Records to process →
· · · · · · ·
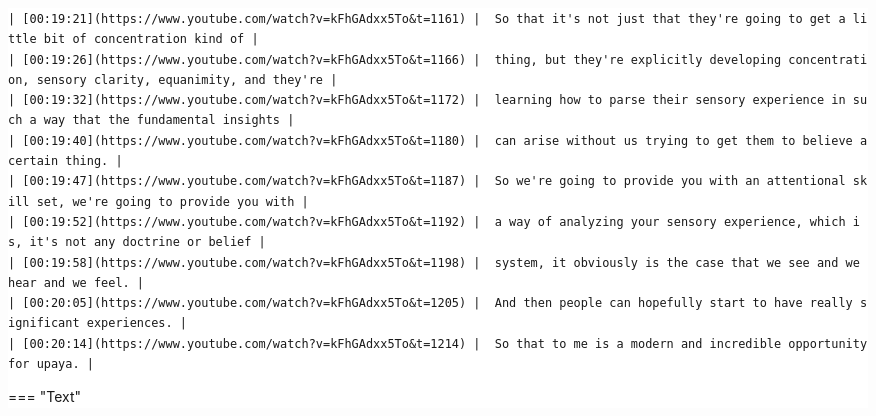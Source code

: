     | [00:19:21](https://www.youtube.com/watch?v=kFhGAdxx5To&t=1161) |  So that it's not just that they're going to get a little bit of concentration kind of |
    | [00:19:26](https://www.youtube.com/watch?v=kFhGAdxx5To&t=1166) |  thing, but they're explicitly developing concentration, sensory clarity, equanimity, and they're |
    | [00:19:32](https://www.youtube.com/watch?v=kFhGAdxx5To&t=1172) |  learning how to parse their sensory experience in such a way that the fundamental insights |
    | [00:19:40](https://www.youtube.com/watch?v=kFhGAdxx5To&t=1180) |  can arise without us trying to get them to believe a certain thing. |
    | [00:19:47](https://www.youtube.com/watch?v=kFhGAdxx5To&t=1187) |  So we're going to provide you with an attentional skill set, we're going to provide you with |
    | [00:19:52](https://www.youtube.com/watch?v=kFhGAdxx5To&t=1192) |  a way of analyzing your sensory experience, which is, it's not any doctrine or belief |
    | [00:19:58](https://www.youtube.com/watch?v=kFhGAdxx5To&t=1198) |  system, it obviously is the case that we see and we hear and we feel. |
    | [00:20:05](https://www.youtube.com/watch?v=kFhGAdxx5To&t=1205) |  And then people can hopefully start to have really significant experiences. |
    | [00:20:14](https://www.youtube.com/watch?v=kFhGAdxx5To&t=1214) |  So that to me is a modern and incredible opportunity for upaya. |

=== "Text"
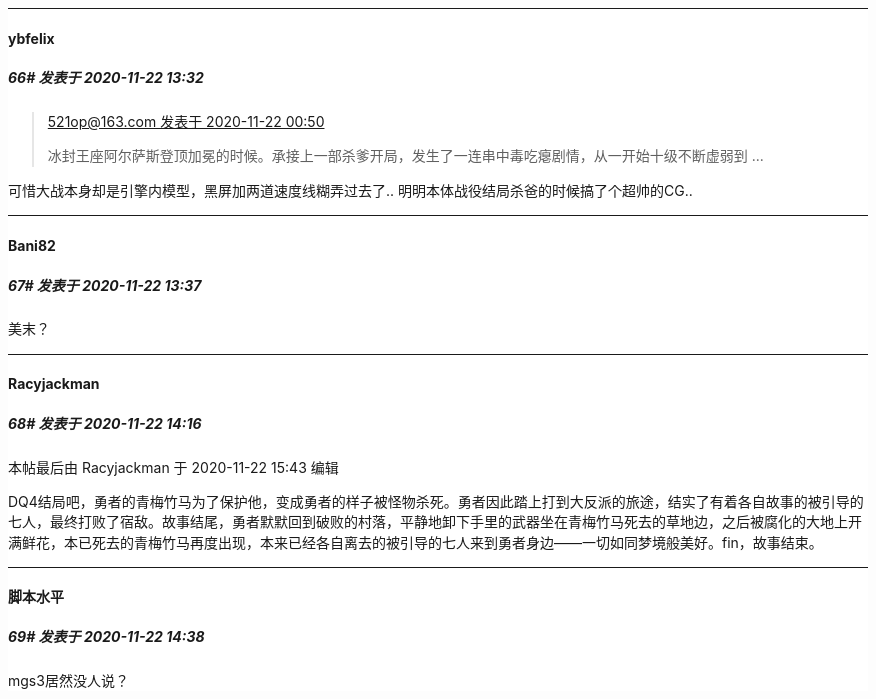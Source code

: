 





*****

####  ybfelix  
##### 66#       发表于 2020-11-22 13:32



<blockquote><a href="httphttps://bbs.saraba1st.com/2b/forum.php?mod=redirect&amp;goto=findpost&amp;pid=49476307&amp;ptid=1973603" target="_blank">521op@163.com 发表于 2020-11-22 00:50</a>

冰封王座阿尔萨斯登顶加冕的时候。承接上一部杀爹开局，发生了一连串中毒吃瘪剧情，从一开始十级不断虚弱到 ...</blockquote>
可惜大战本身却是引擎内模型，黑屏加两道速度线糊弄过去了.. 明明本体战役结局杀爸的时候搞了个超帅的CG.. 







*****

####  Bani82  
##### 67#       发表于 2020-11-22 13:37




美末？







*****

####  Racyjackman  
##### 68#       发表于 2020-11-22 14:16



 本帖最后由 Racyjackman 于 2020-11-22 15:43 编辑 

DQ4结局吧，勇者的青梅竹马为了保护他，变成勇者的样子被怪物杀死。勇者因此踏上打到大反派的旅途，结实了有着各自故事的被引导的七人，最终打败了宿敌。故事结尾，勇者默默回到破败的村落，平静地卸下手里的武器坐在青梅竹马死去的草地边，之后被腐化的大地上开满鲜花，本已死去的青梅竹马再度出现，本来已经各自离去的被引导的七人来到勇者身边——一切如同梦境般美好。fin，故事结束。







*****

####  脚本水平  
##### 69#       发表于 2020-11-22 14:38




mgs3居然没人说？
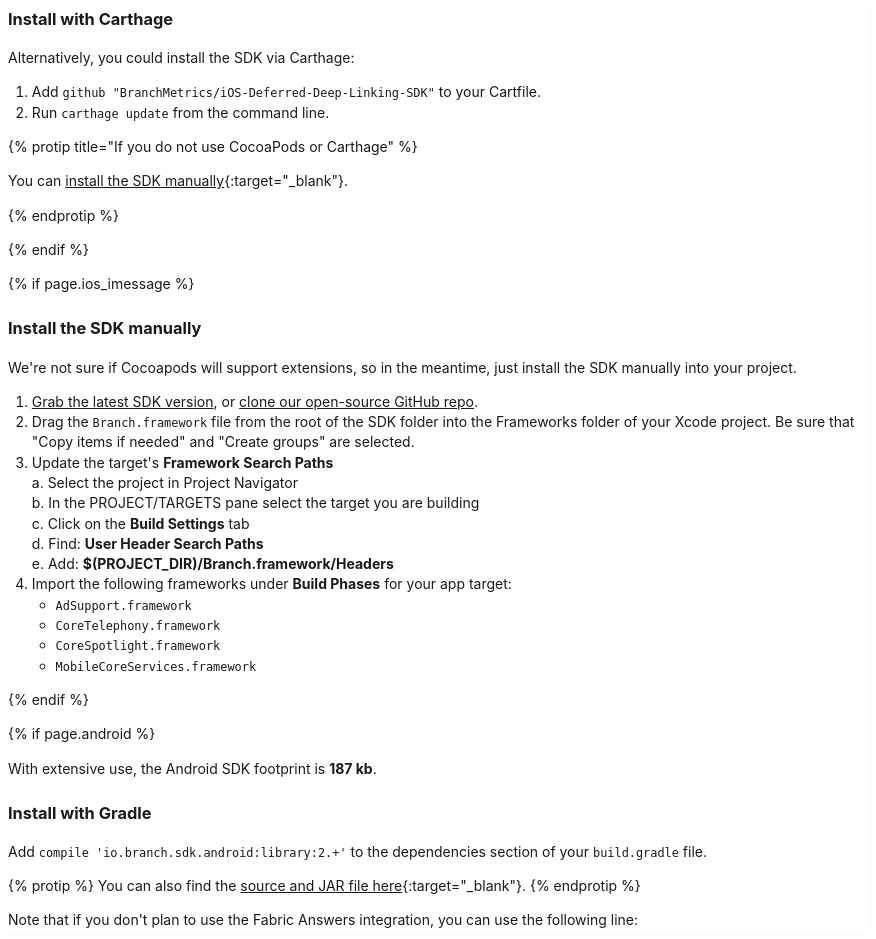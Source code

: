 ### Install with Carthage

Alternatively, you could install the SDK via Carthage:

1. Add `github "BranchMetrics/iOS-Deferred-Deep-Linking-SDK"` to your Cartfile.
1. Run `carthage update` from the command line.

{% protip title="If you do not use CocoaPods or Carthage" %}

You can [install the SDK manually]({{base.url}}/getting-started/sdk-integration-guide/advanced/ios#install-the-sdk-manually){:target="_blank"}.

{% endprotip %}

{% endif %}

{% if page.ios_imessage %}

### Install the SDK manually

We're not sure if Cocoapods will support extensions, so in the meantime, just install the SDK manually into your project.

1. [Grab the latest SDK version](https://s3-us-west-1.amazonaws.com/branchhost/Branch-iOS-SDK.zip), or [clone our open-source GitHub repo](https://github.com/BranchMetrics/ios-branch-deep-linking).
1. Drag the `Branch.framework` file from the root of the SDK folder into the Frameworks folder of your Xcode project. Be sure that "Copy items if needed" and "Create groups" are selected.
1. Update the target's **Framework Search Paths**  
    a. Select the project in Project Navigator  
    b. In the PROJECT/TARGETS pane select the target you are building  
    c. Click on the **Build Settings** tab  
    d. Find: **User Header Search Paths**  
    e. Add: **$(PROJECT_DIR)/Branch.framework/Headers**  
1. Import the following frameworks under **Build Phases** for your app target:
    - `AdSupport.framework`
    - `CoreTelephony.framework`
    - `CoreSpotlight.framework`
    - `MobileCoreServices.framework`

{% endif %}



{% if page.android %}

With extensive use, the Android SDK footprint is **187 kb**.

### Install with Gradle

Add `compile 'io.branch.sdk.android:library:2.+'` to the dependencies section of your `build.gradle` file. 

{% protip %}
You can also find the [source and JAR file here](https://github.com/BranchMetrics/android-branch-deep-linking){:target="_blank"}.
{% endprotip %}

Note that if you don't plan to use the Fabric Answers integration, you can use the following line:
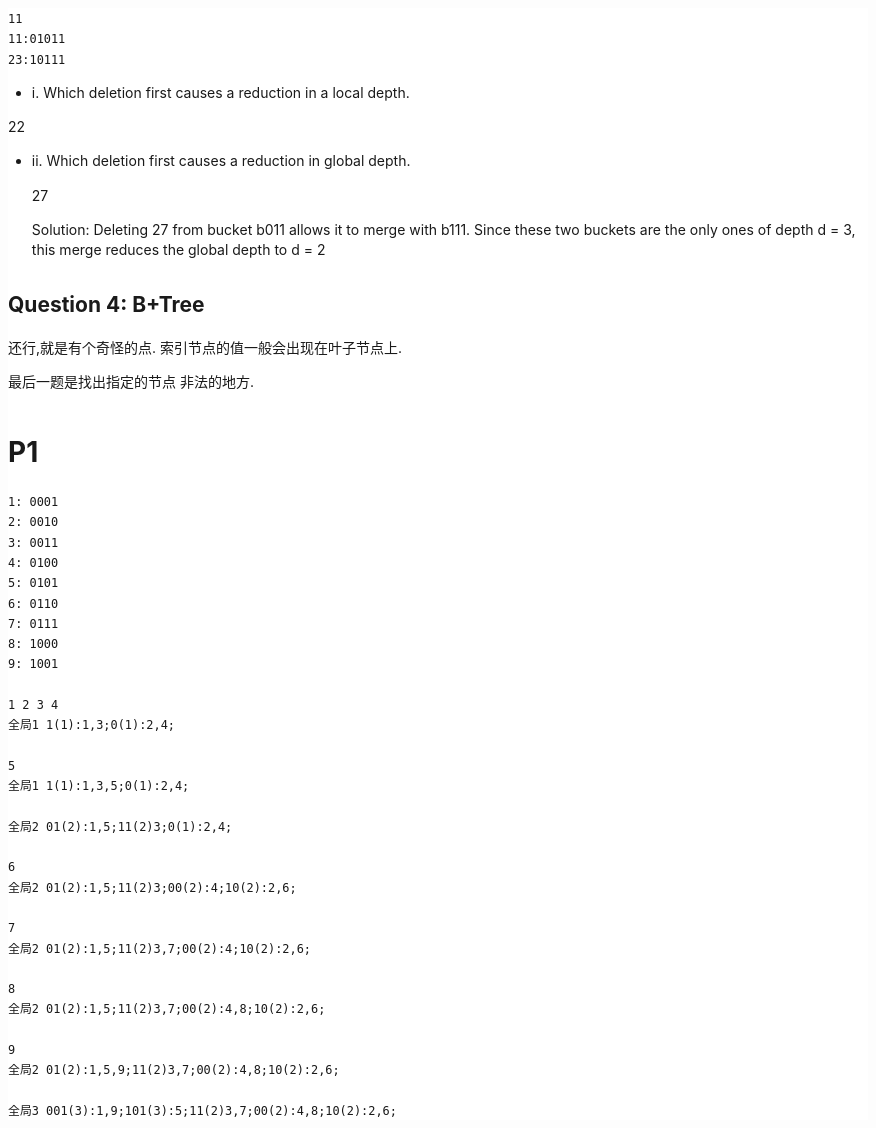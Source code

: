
 ```
11
11:01011
23:10111
```

* i. Which deletion first causes a reduction in a local depth.

22

* ii. Which deletion first causes a reduction in global depth.

  27

  Solution: Deleting 27 from bucket b011 allows it to merge with b111. Since these two buckets are the only ones of depth d = 3, this merge reduces the global depth to d = 2

## Question 4: B+Tree

还行,就是有个奇怪的点. 索引节点的值一般会出现在叶子节点上.

最后一题是找出指定的节点 非法的地方.

# P1

```
1: 0001
2: 0010
3: 0011
4: 0100
5: 0101
6: 0110
7: 0111
8: 1000
9: 1001

1 2 3 4
全局1 1(1):1,3;0(1):2,4;

5
全局1 1(1):1,3,5;0(1):2,4;

全局2 01(2):1,5;11(2)3;0(1):2,4;

6
全局2 01(2):1,5;11(2)3;00(2):4;10(2):2,6;

7
全局2 01(2):1,5;11(2)3,7;00(2):4;10(2):2,6;

8
全局2 01(2):1,5;11(2)3,7;00(2):4,8;10(2):2,6;

9
全局2 01(2):1,5,9;11(2)3,7;00(2):4,8;10(2):2,6;

全局3 001(3):1,9;101(3):5;11(2)3,7;00(2):4,8;10(2):2,6;

```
· · · · · · ·
What you should do →
What is needed is an exact copy of the lines above from the one with "certain thing. |" to the one with "本帖最后由 Racyjackman 于 2020-11-22 15:43 编辑", both ends kept, and nothing more; please leave the pictures out.

Your response →
    | [00:19:40](https://www.youtube.com/watch?v=kFhGAdxx5To&t=1180) |  can arise without us trying to get them to believe a certain thing. |
    | [00:19:47](https://www.youtube.com/watch?v=kFhGAdxx5To&t=1187) |  So we're going to provide you with an attentional skill set, we're going to provide you with |
    | [00:19:52](https://www.youtube.com/watch?v=kFhGAdxx5To&t=1192) |  a way of analyzing your sensory experience, which is, it's not any doctrine or belief |
    | [00:19:58](https://www.youtube.com/watch?v=kFhGAdxx5To&t=1198) |  system, it obviously is the case that we see and we hear and we feel. |
    | [00:20:05](https://www.youtube.com/watch?v=kFhGAdxx5To&t=1205) |  And then people can hopefully start to have really significant experiences. |
    | [00:20:14](https://www.youtube.com/watch?v=kFhGAdxx5To&t=1214) |  So that to me is a modern and incredible opportunity for upaya. |

=== "Text"
Source code

: 





*****

####  ybfelix  
##### 66#       发表于 2020-11-22 13:32



<blockquote><a href="httphttps://bbs.saraba1st.com/2b/forum.php?mod=redirect&amp;goto=findpost&amp;pid=49476307&amp;ptid=1973603" target="_blank">521op@163.com 发表于 2020-11-22 00:50</a>

冰封王座阿尔萨斯登顶加冕的时候。承接上一部杀爹开局，发生了一连串中毒吃瘪剧情，从一开始十级不断虚弱到 ...</blockquote>
可惜大战本身却是引擎内模型，黑屏加两道速度线糊弄过去了.. 明明本体战役结局杀爸的时候搞了个超帅的CG.. 







*****

####  Bani82  
##### 67#       发表于 2020-11-22 13:37




美末？







*****

####  Racyjackman  
##### 68#       发表于 2020-11-22 14:16



 本帖最后由 Racyjackman 于 2020-11-22 15:43 编辑 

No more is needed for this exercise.